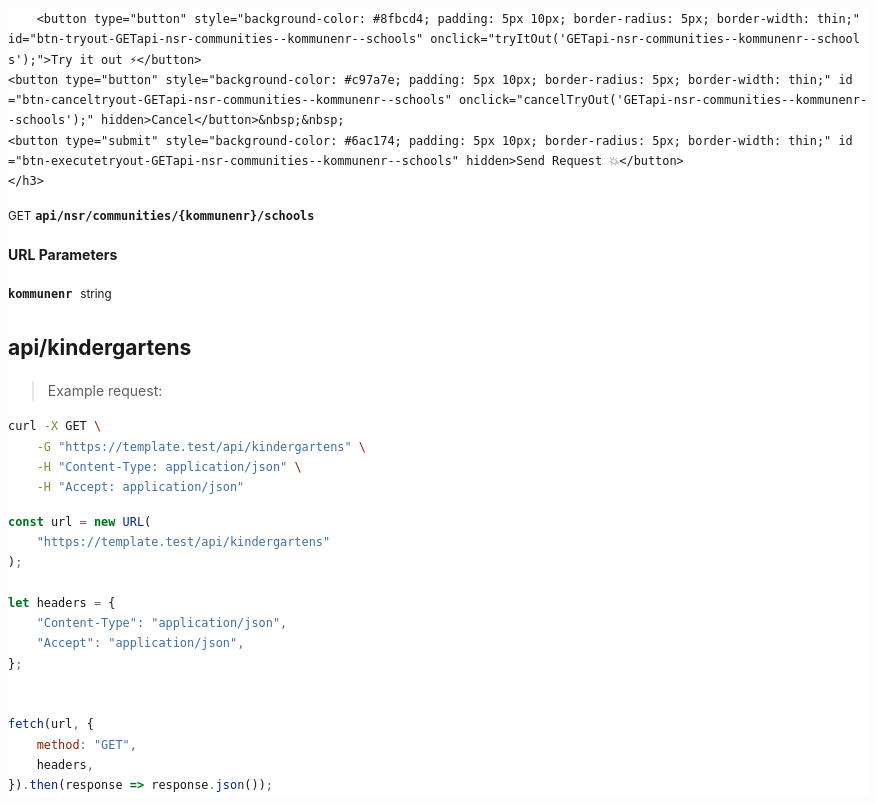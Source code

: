         <button type="button" style="background-color: #8fbcd4; padding: 5px 10px; border-radius: 5px; border-width: thin;" id="btn-tryout-GETapi-nsr-communities--kommunenr--schools" onclick="tryItOut('GETapi-nsr-communities--kommunenr--schools');">Try it out ⚡</button>
    <button type="button" style="background-color: #c97a7e; padding: 5px 10px; border-radius: 5px; border-width: thin;" id="btn-canceltryout-GETapi-nsr-communities--kommunenr--schools" onclick="cancelTryOut('GETapi-nsr-communities--kommunenr--schools');" hidden>Cancel</button>&nbsp;&nbsp;
    <button type="submit" style="background-color: #6ac174; padding: 5px 10px; border-radius: 5px; border-width: thin;" id="btn-executetryout-GETapi-nsr-communities--kommunenr--schools" hidden>Send Request 💥</button>
    </h3>
<p>
<small class="badge badge-green">GET</small>
 <b><code>api/nsr/communities/{kommunenr}/schools</code></b>
</p>
<h4 class="fancy-heading-panel"><b>URL Parameters</b></h4>
<p>
<b><code>kommunenr</code></b>&nbsp;&nbsp;<small>string</small>  &nbsp;
<input type="text" name="kommunenr" data-endpoint="GETapi-nsr-communities--kommunenr--schools" data-component="url" required  hidden>
<br>

</p>
</form>


## api/kindergartens




> Example request:

```bash
curl -X GET \
    -G "https://template.test/api/kindergartens" \
    -H "Content-Type: application/json" \
    -H "Accept: application/json"
```

```javascript
const url = new URL(
    "https://template.test/api/kindergartens"
);

let headers = {
    "Content-Type": "application/json",
    "Accept": "application/json",
};


fetch(url, {
    method: "GET",
    headers,
}).then(response => response.json());
```

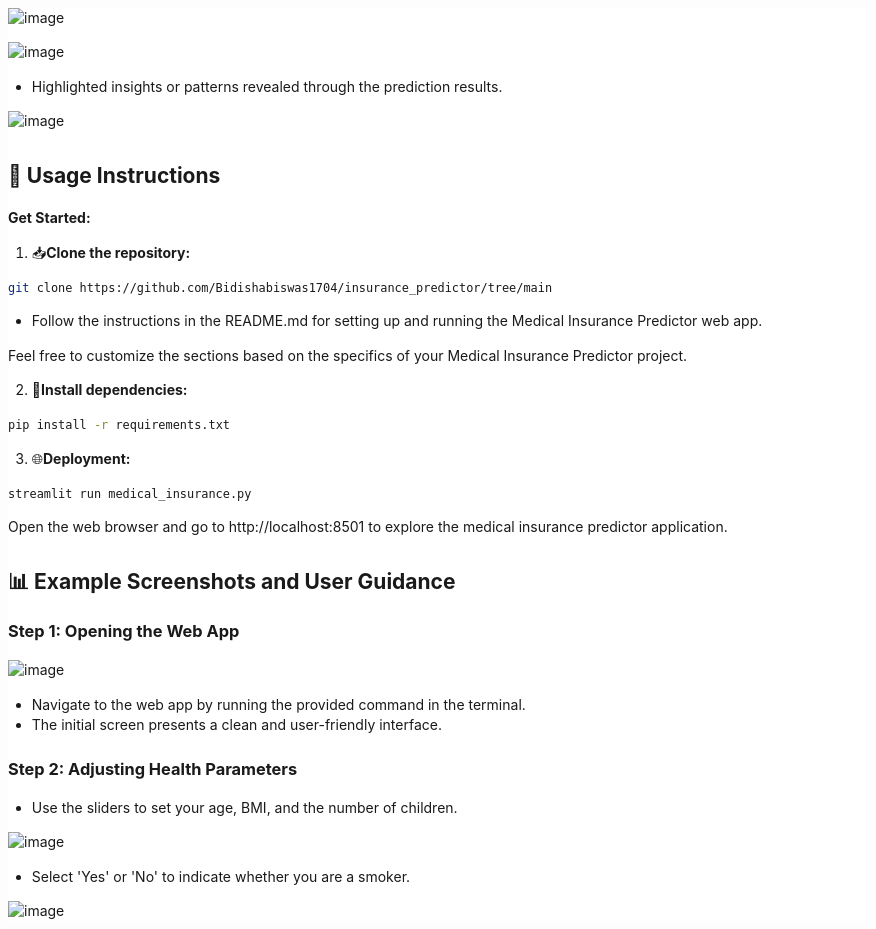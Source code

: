   ![image](https://github.com/Bidishabiswas1704/insurance_predictor/assets/140384850/62b79a7c-01b7-4268-a707-05232b2ea54d)

  ![image](https://github.com/Bidishabiswas1704/insurance_predictor/assets/140384850/34fb8271-cedc-47ec-8313-2bd712e18884)


  - Highlighted insights or patterns revealed through the prediction results.
 
  ![image](https://github.com/Bidishabiswas1704/insurance_predictor/assets/140384850/fda977fc-96a9-4dca-a986-406495d75f1e)


## 📄 Usage Instructions
**Get Started:**
1. 📥**Clone the repository:**
  ```bash
  git clone https://github.com/Bidishabiswas1704/insurance_predictor/tree/main 
  ```
  - Follow the instructions in the README.md for setting up and running the Medical Insurance Predictor web app.

Feel free to customize the sections based on the specifics of your Medical Insurance Predictor project.


2. 🚀**Install dependencies:**

```bash
pip install -r requirements.txt
```

3. 🌐**Deployment:**
```bash
streamlit run medical_insurance.py
```

Open the web browser and go to http://localhost:8501 to explore the medical insurance predictor application.

## 📊 Example Screenshots and User Guidance

### Step 1: Opening the Web App

![image](https://github.com/Bidishabiswas1704/HR_Insights_Dashboard/assets/140384850/a654b156-5389-48c3-9a8d-757b0d115c50)

- Navigate to the web app by running the provided command in the terminal.
- The initial screen presents a clean and user-friendly interface.

### Step 2: Adjusting Health Parameters

- Use the sliders to set your age, BMI, and the number of children.

![image](https://github.com/Bidishabiswas1704/insurance_predictor/assets/140384850/b9400833-bc07-4303-992a-c54dd1b38ea5)

- Select 'Yes' or 'No' to indicate whether you are a smoker.

![image](https://github.com/Bidishabiswas1704/insurance_predictor/assets/140384850/efa14cb0-4477-48a9-a13b-a5f20124378e)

-------

**Assignment:** Lines holding "Content": give how many there are in the entries above, and nothing more.

**Task response:** 2